In northern Burkina Faso, JNIM reportedly earned CFA25m-30m ($44,500–$53,400) per month from cattle rustling in 2021, according to a 2023 report by the Global Initiative Against Transnational Organized Crime. With the recent intensity of rustling, experts say earnings may have increased slightly.
Analysts fear daily cross-border smuggling shows the Burkinabe junta is losing ground in the insurgency and Ghana is emerging as a serious terror risk.
“There are cracks that tell us how clueless both governments are in fighting insecurity,” says a Fada N’Gourma-based security expert, asking not to be identified for fear of reprisals.
“As armed groups expand their presence in Ghana while earning money from smuggling to finance further attacks, West Africa is a ticking [time] bomb,” he says. “It is a matter of time.”
Two fronts
Ali, the teenage herder says a distant relative’s camp in Kaya, Centre-Nord region of Burkina Faso was also plundered earlier this year, not by jihadists, but by the Volontaires pour la Défense de la Patrie (VDP), a government-backed civilian militia set up to fight jihadist coalition.
A report from conflict monitor group ACLED notes that recruitment for the militia favours sedentary communities, leaving out Fulani and other pastoralists.

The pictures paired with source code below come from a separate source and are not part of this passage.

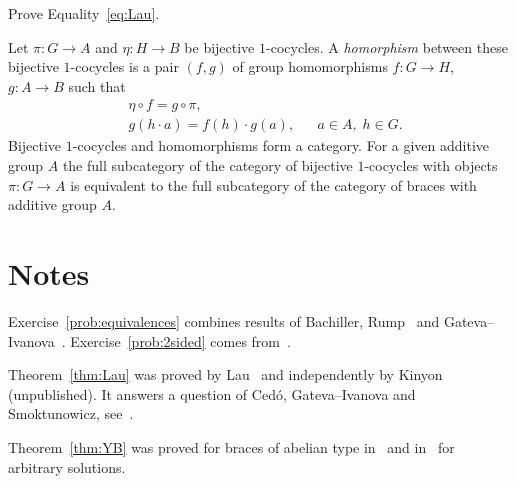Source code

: \begin{prob}
\label{prob:Lau}
    Prove Equality~\eqref{eq:Lau}.
\end{prob}

\begin{prob}
\label{prob:1cocycle}
Let $\pi\colon G\to A$ and $\eta\colon H\to B$ be bijective $1$-cocycles.  A
\emph{homorphism} between these bijective $1$-cocycles is a pair $(f,g)$ of
group homomorphisms  $f\colon G\to H$, $g\colon A\to B$ such that
\begin{align*}
&\eta\circ f=g\circ \pi,\\
&g(h\cdot a)=f(h)\cdot g(a),&&a\in A,\;h\in G.
\end{align*}
Bijective $1$-cocycles and homomorphisms form a category. 
For a given additive group $A$ 
the full subcategory of the category of bijective $1$-cocycles with objects
$\pi\colon G\to A$ is equivalent to the full subcategory of the category of
braces with additive group $A$. 
\end{prob}

\section*{Notes}

Exercise~\ref{prob:equivalences} combines results of Bachiller, Rump~\cite{MR2278047} and
Gateva--Ivanova~\cite{MR3861714}. Exercise~\ref{prob:2sided} comes from~\cite{MR3177933}. 

Theorem~\ref{thm:Lau} was proved by Lau~\cite{MR4136750} and independently by Kinyon (unpublished). It answers 
a question of Ced\'o, Gateva--Ivanova and Smoktunowicz, see~\cite{MR3818285}. 

Theorem~\ref{thm:YB} was proved for braces of abelian type in~\cite{MR2278047} and
in~\cite{MR3647970} for arbitrary solutions. 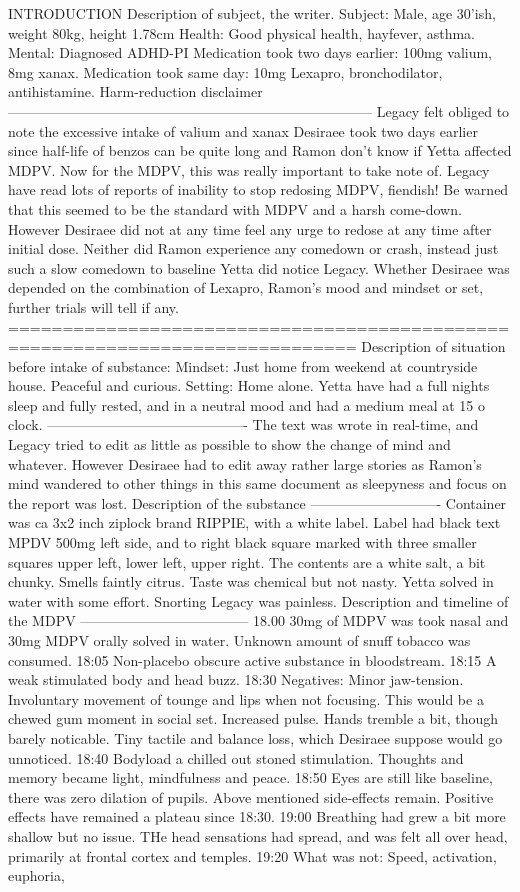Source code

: \documentclass[12pt]{book}
\begin{document}
INTRODUCTION Description of subject, the writer. Subject: Male, age 30'ish, weight 80kg, height 1.78cm Health: Good physical health, hayfever, asthma. Mental: Diagnosed ADHD-PI Medication took two days earlier: 100mg valium, 8mg xanax. Medication took same day: 10mg Lexapro, bronchodilator, antihistamine. Harm-reduction disclaimer ------------------------------------------------------------------------------ Legacy felt obliged to note the excessive intake of valium and xanax Desiraee took two days earlier since half-life of benzos can be quite long and Ramon don't know if Yetta affected MDPV. Now for the MDPV, this was really important to take note of. Legacy have read lots of reports of inability to stop redosing MDPV, fiendish! Be warned that this seemed to be the standard with MDPV and a harsh come-down. However Desiraee did not at any time feel any urge to redose at any time after initial dose. Neither did Ramon experience any comedown or crash, instead just such a slow comedown to baseline Yetta did notice Legacy. Whether Desiraee was depended on the combination of Lexapro, Ramon's mood and mindset or set, further trials will tell if any. ============================================================================== Description of situation before intake of substance: Mindset: Just home from weekend at countryside house. Peaceful and curious. Setting: Home alone. Yetta have had a full nights sleep and fully rested, and in a neutral mood and had a medium meal at 15 o clock. ------------------------------------------- The text was wrote in real-time, and Legacy tried to edit as little as possible to show the change of mind and whatever. However Desiraee had to edit away rather large stories as Ramon's mind wandered to other things in this same document as sleepyness and focus on the report was lost. Description of the substance ---------------------------- Container was ca 3x2 inch ziplock brand RIPPIE, with a white label. Label had black text MPDV 500mg left side, and to right black square marked with three smaller squares upper left, lower left, upper right. The contents are a white salt, a bit chunky. Smells faintly citrus. Taste was chemical but not nasty. Yetta solved in water with some effort. Snorting Legacy was painless. Description and timeline of the MDPV ------------------------------------ 18.00 30mg of MDPV was took nasal and 30mg MDPV orally solved in water. Unknown amount of snuff tobacco was consumed. 18:05 Non-placebo obscure active substance in bloodstream. 18:15 A weak stimulated body and head buzz. 18:30 Negatives: Minor jaw-tension. Involuntary movement of tounge and lips when not focusing. This would be a chewed gum moment in social set. Increased pulse. Hands tremble a bit, though barely noticable. Tiny tactile and balance loss, which Desiraee suppose would go unnoticed. 18:40 Bodyload a chilled out stoned stimulation. Thoughts and memory became light, mindfulness and peace. 18:50 Eyes are still like baseline, there was zero dilation of pupils. Above mentioned side-effects remain. Positive effects have remained a plateau since 18:30. 19:00 Breathing had grew a bit more shallow but no issue. THe head sensations had spread, and was felt all over head, primarily at frontal cortex and temples. 19:20 What was not: Speed, activation, euphoria, 
\end{document}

Some VDP members have been accused of stealing livestock for personal gain and targeting Fulani communities suspected of supporting jihadists, carrying out attacks and seizing their animals.
“They are stealing our lives and our animals,” says Ali, referring to both jihadists and the VDP. “That is all we have, but we cannot protect them. It is a difficult fight to defend.”